▶ [YOUR INSTRUCTIONS]: Each line below is to be written out once more, precisely as given.
——————————
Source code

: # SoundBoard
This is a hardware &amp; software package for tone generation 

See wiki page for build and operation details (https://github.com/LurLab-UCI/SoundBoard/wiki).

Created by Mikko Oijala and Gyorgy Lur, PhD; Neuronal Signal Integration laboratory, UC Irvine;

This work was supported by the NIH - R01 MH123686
——————————
▶ [EXERCISE RESULT]:
Source code

: # SoundBoard
This is a hardware &amp; software package for tone generation 

See wiki page for build and operation details (https://github.com/LurLab-UCI/SoundBoard/wiki).

Created by Mikko Oijala and Gyorgy Lur, PhD; Neuronal Signal Integration laboratory, UC Irvine;

This work was supported by the NIH - R01 MH123686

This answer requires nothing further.